| People in the HPC/classical supercomputing space have done this sort of thing for a while. There's a fair amount of literature on lossless floating point compression, such as Martin Burtscher's work or stuff out of LLNL (fpzip): https://userweb.cs.txstate.edu/~burtscher/
https://computing.llnl.gov/projects/floating-point-compressi... but it tends to be very application specific, where there tends to be high correlation / small deltas between neighboring values in a 2d/3d/4d/etc floating point array (e.g., you are compressing neighboring temperature grid points in a PDE weather simulation model; temperature differences in neighboring cells won't differ by that much).
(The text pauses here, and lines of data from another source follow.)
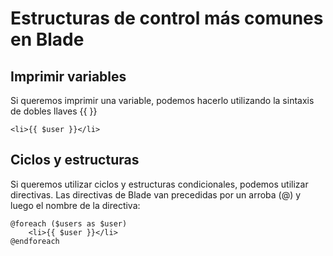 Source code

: # Estructuras de control más comunes en Blade

## Imprimir variables

Si queremos imprimir una variable, podemos hacerlo utilizando la sintaxis de dobles llaves {{ }}

```blade
<li>{{ $user }}</li>
```

## Ciclos y estructuras

Si queremos utilizar ciclos y estructuras condicionales, podemos utilizar directivas. Las directivas de Blade van precedidas por un arroba (@) y luego el nombre de la directiva:

```blade
@foreach ($users as $user)
    <li>{{ $user }}</li>
@endforeach
```

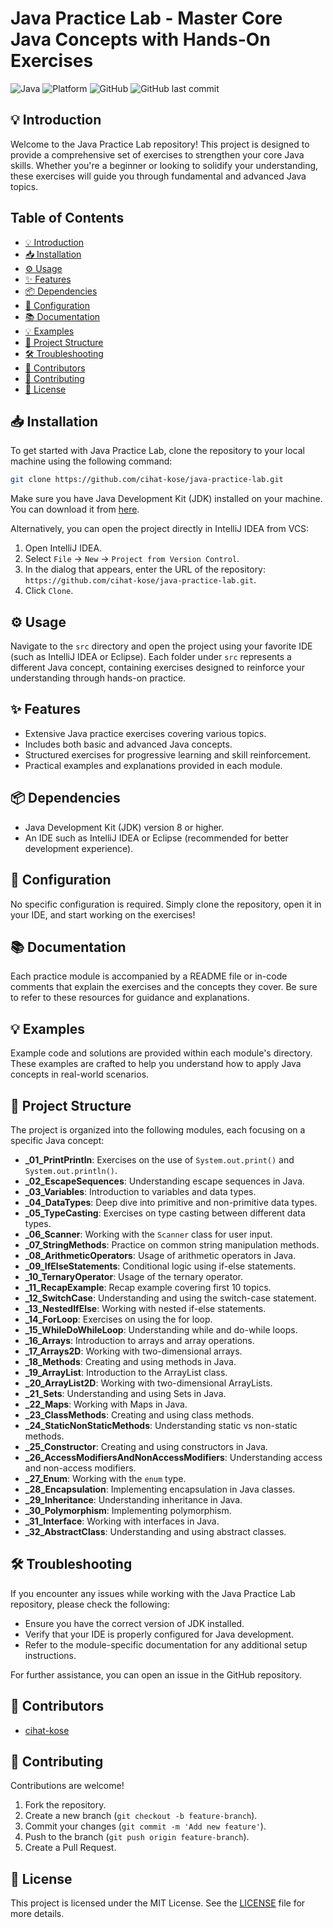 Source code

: # Java Practice Lab - Master Core Java Concepts with Hands-On Exercises

![Java](https://img.shields.io/badge/Java-ED8B00?style=for-the-badge&logo=java&logoColor=white)
![Platform](https://img.shields.io/badge/platform-JVM-blue?style=for-the-badge)
![GitHub](https://img.shields.io/github/license/cihat-kose/java-practice-lab?style=for-the-badge)
![GitHub last commit](https://img.shields.io/github/last-commit/cihat-kose/java-practice-lab?style=for-the-badge)

## 💡 Introduction
Welcome to the Java Practice Lab repository! This project is designed to provide a comprehensive set of exercises to strengthen your core Java skills. Whether you're a beginner or looking to solidify your understanding, these exercises will guide you through fundamental and advanced Java topics.

## Table of Contents
- [💡 Introduction](#💡-introduction)
- [📥 Installation](#📥-installation)
- [⚙️ Usage](#⚙️-usage)
- [✨ Features](#✨-features)
- [📦 Dependencies](#📦-dependencies)
- [🔧 Configuration](#🔧-configuration)
- [📚 Documentation](#📚-documentation)
- [💡 Examples](#💡-examples)
- [📂 Project Structure](#📂-project-structure)
- [🛠️ Troubleshooting](#🛠️-troubleshooting)
- [👥 Contributors](#👥-contributors)
- [🤝 Contributing](#🤝-contributing)
- [📜 License](#📜-license)

## 📥 Installation
To get started with Java Practice Lab, clone the repository to your local machine using the following command:
```bash
git clone https://github.com/cihat-kose/java-practice-lab.git
```
Make sure you have Java Development Kit (JDK) installed on your machine. You can download it from [here](https://www.oracle.com/java/technologies/javase-downloads.html).

Alternatively, you can open the project directly in IntelliJ IDEA from VCS:
1. Open IntelliJ IDEA.
2. Select `File` -> `New` -> `Project from Version Control`.
3. In the dialog that appears, enter the URL of the repository: `https://github.com/cihat-kose/java-practice-lab.git`.
4. Click `Clone`.

## ⚙️ Usage
Navigate to the `src` directory and open the project using your favorite IDE (such as IntelliJ IDEA or Eclipse). Each folder under `src` represents a different Java concept, containing exercises designed to reinforce your understanding through hands-on practice.

## ✨ Features
- Extensive Java practice exercises covering various topics.
- Includes both basic and advanced Java concepts.
- Structured exercises for progressive learning and skill reinforcement.
- Practical examples and explanations provided in each module.

## 📦 Dependencies
- Java Development Kit (JDK) version 8 or higher.
- An IDE such as IntelliJ IDEA or Eclipse (recommended for better development experience).

## 🔧 Configuration
No specific configuration is required. Simply clone the repository, open it in your IDE, and start working on the exercises!

## 📚 Documentation
Each practice module is accompanied by a README file or in-code comments that explain the exercises and the concepts they cover. Be sure to refer to these resources for guidance and explanations.

## 💡 Examples
Example code and solutions are provided within each module's directory. These examples are crafted to help you understand how to apply Java concepts in real-world scenarios.

## 📂 Project Structure
The project is organized into the following modules, each focusing on a specific Java concept:

- **_01_PrintPrintln**: Exercises on the use of `System.out.print()` and `System.out.println()`.
- **_02_EscapeSequences**: Understanding escape sequences in Java.
- **_03_Variables**: Introduction to variables and data types.
- **_04_DataTypes**: Deep dive into primitive and non-primitive data types.
- **_05_TypeCasting**: Exercises on type casting between different data types.
- **_06_Scanner**: Working with the `Scanner` class for user input.
- **_07_StringMethods**: Practice on common string manipulation methods.
- **_08_ArithmeticOperators**: Usage of arithmetic operators in Java.
- **_09_IfElseStatements**: Conditional logic using if-else statements.
- **_10_TernaryOperator**: Usage of the ternary operator.
- **_11_RecapExample**: Recap example covering first 10 topics.
- **_12_SwitchCase**: Understanding and using the switch-case statement.
- **_13_NestedIfElse**: Working with nested if-else statements.
- **_14_ForLoop**: Exercises on using the for loop.
- **_15_WhileDoWhileLoop**: Understanding while and do-while loops.
- **_16_Arrays**: Introduction to arrays and array operations.
- **_17_Arrays2D**: Working with two-dimensional arrays.
- **_18_Methods**: Creating and using methods in Java.
- **_19_ArrayList**: Introduction to the ArrayList class.
- **_20_ArrayList2D**: Working with two-dimensional ArrayLists.
- **_21_Sets**: Understanding and using Sets in Java.
- **_22_Maps**: Working with Maps in Java.
- **_23_ClassMethods**: Creating and using class methods.
- **_24_StaticNonStaticMethods**: Understanding static vs non-static methods.
- **_25_Constructor**: Creating and using constructors in Java.
- **_26_AccessModifiersAndNonAccessModifiers**: Understanding access and non-access modifiers.
- **_27_Enum**: Working with the `enum` type.
- **_28_Encapsulation**: Implementing encapsulation in Java classes.
- **_29_Inheritance**: Understanding inheritance in Java.
- **_30_Polymorphism**: Implementing polymorphism.
- **_31_Interface**: Working with interfaces in Java.
- **_32_AbstractClass**: Understanding and using abstract classes.

## 🛠️ Troubleshooting
If you encounter any issues while working with the Java Practice Lab repository, please check the following:
- Ensure you have the correct version of JDK installed.
- Verify that your IDE is properly configured for Java development.
- Refer to the module-specific documentation for any additional setup instructions.

For further assistance, you can open an issue in the GitHub repository.

## 👥 Contributors
- [cihat-kose](https://github.com/cihat-kose)

## 🤝 Contributing
Contributions are welcome!
1. Fork the repository.
2. Create a new branch (`git checkout -b feature-branch`).
3. Commit your changes (`git commit -m 'Add new feature'`).
4. Push to the branch (`git push origin feature-branch`).
5. Create a Pull Request.

## 📜 License
This project is licensed under the MIT License. See the [LICENSE](LICENSE) file for more details.
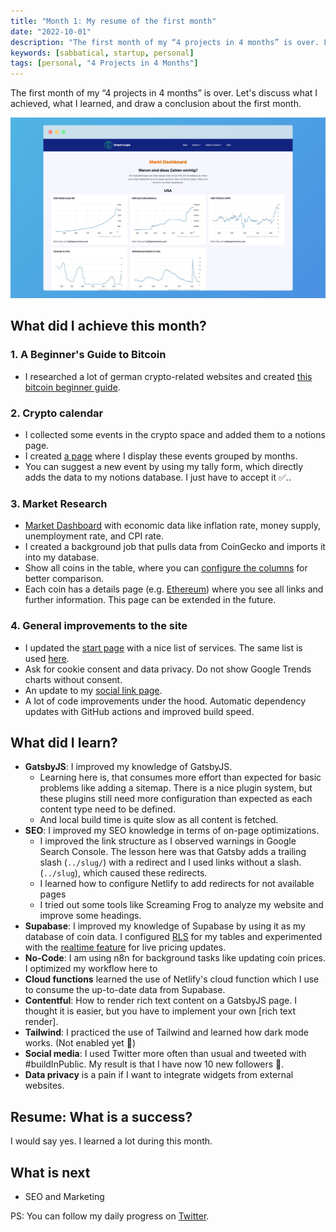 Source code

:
 ```yaml
---
title: "Month 1: My resume of the first month"
date: "2022-10-01"
description: "The first month of my “4 projects in 4 months” is over. Let's discuss what I achieved, what I learned, and draw a conclusion about the first month."
keywords: [sabbatical, startup, personal]
tags: [personal, "4 Projects in 4 Months"]
---
```


The first month of my “4 projects in 4 months” is over. Let's discuss what I achieved, what I learned, and draw a conclusion about the first month.

![einfachcrypto.de Market Dashboard](./assets/2022-10-01/einfachcrypto-market-dashboard.png)

## What did I achieve this month?

### 1. A Beginner's Guide to Bitcoin
- I researched a lot of german crypto-related websites and created [this bitcoin beginner guide](https://einfachcrypto.de/wissen/bitcoin-guide/).
  
### 2. Crypto calendar
- I collected some events in the crypto space and added them to a notions page.
- I created [a page](https://einfachcrypto.de/wissen/kalender/) where I display these events grouped by months.
- You can suggest a new event by using my tally form, which directly adds the data to my notions database. I just have to accept it ✅..

### 3. Market Research
- [Market Dashboard](https://einfachcrypto.de/dashboard/market-dashboard/) with economic data like inflation rate, money supply, unemployment rate, and CPI rate.
- I created a background job that pulls data from CoinGecko and imports it into my database.
- Show all coins in the table, where you can [configure the columns](https://einfachcrypto.de/coins/) for better comparison.
- Each coin has a details page (e.g. [Ethereum](https://einfachcrypto.de/coins/ethereum/)) where you see all links and further information. This page can be extended in the future.

### 4. General improvements to the site
- I updated the [start page](https://einfachcrypto.de/) with a nice list of services. The same list is used [here](https://einfachcrypto.de/dashboard/).
- Ask for cookie consent and data privacy. Do not show Google Trends charts without consent.
- An update to my [social link page](https://einfachcrypto.de/ig/).
- A lot of code improvements under the hood. Automatic dependency updates with GitHub actions and improved build speed.


## What did I learn?
- **GatsbyJS**: I improved my knowledge of GatsbyJS.
  - Learning here is, that consumes more effort than expected for basic problems like adding a sitemap. There is a nice plugin system, but these plugins still need more configuration than expected as each content type need to be defined.
  - And local build time is quite slow as all content is fetched.
- **SEO**: I improved my SEO knowledge in terms of on-page optimizations.
  - I improved the link structure as I observed warnings in Google Search Console. The lesson here was that Gatsby adds a trailing slash (`../slug/`) with a redirect and I used links without a slash. (`../slug`), which caused these redirects.
  - I learned how to configure Netlify to add redirects for not available pages 
  - I tried out some tools like Screaming Frog to analyze my website and improve some headings.
- **Supabase**: I improved my knowledge of Supabase by using it as my database of coin data. I configured [RLS](https://supabase.com/docs/learn/auth-deep-dive/auth-row-level-security) for my tables and experimented with the [realtime feature](https://supabase.com/docs/guides/realtime) for live pricing updates. 
- **No-Code**: I am using n8n for background tasks like updating coin prices. I optimized my workflow here to  
- **Cloud functions** learned the use of Netlify's cloud function which I use to consume the up-to-date data from Supabase.
- **Contentful**: How to render rich text content on a GatsbyJS page. I thought it is easier, but you have to implement your own [rich text render].
- **Tailwind**: I practiced the use of Tailwind and learned how dark mode works. (Not enabled yet 🙂)
- **Social media**: I used Twitter more often than usual and tweeted with #buildInPublic. My result is that I have now 10 new followers 🎉.
- **Data privacy** is a pain if I want to integrate widgets from external websites. 

## Resume: What is a success?
I would say yes. I learned a lot during this month.

## What is next
- SEO and Marketing

PS: You can follow my daily progress on [Twitter](https://twitter.com/m91michel).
In a lot of other cases (e.g., machine learning) the floating point significand bits (and sometimes the sign bit) tends to be incompressible noise. The exponent is the only thing that is really compressible, and the xor trick does not help you as much because neighboring values could still vary a bit in terms of exponents. An entropy encoder instead works well for that (encode closer to the actual underlying data distribution/entropy), and you also don't depend upon neighboring floats having similar exponents as well. In 2022, I created dietgpu, a library to losslessly compress/decompress floating point data at up to 400 GB/s on an A100. It uses a general-purpose asymmetric numeral system encoder/decoder on GPU (the first such implementation of general ANS on GPU, predating nvCOMP) for exponent compression. We have used this to losslessly compress floating point data between GPUs (e.g., over Infiniband/NVLink/ethernet/etc) in training massive ML models to speed up overall wall clock time of training across 100s/1000s of GPUs without changing anything about how the training works (it's lossless compression, it computes the same thing that it did before). https://github.com/facebookresearch/dietgpu |
One of the key innovations in the AMBER MD engine that made it work OK on cheaper systems was lossless floating point compression. It still impresses me that you can compress floats, send them over MPI, and decompress them, all faster/lower latency than the transport can send the uncompressed data.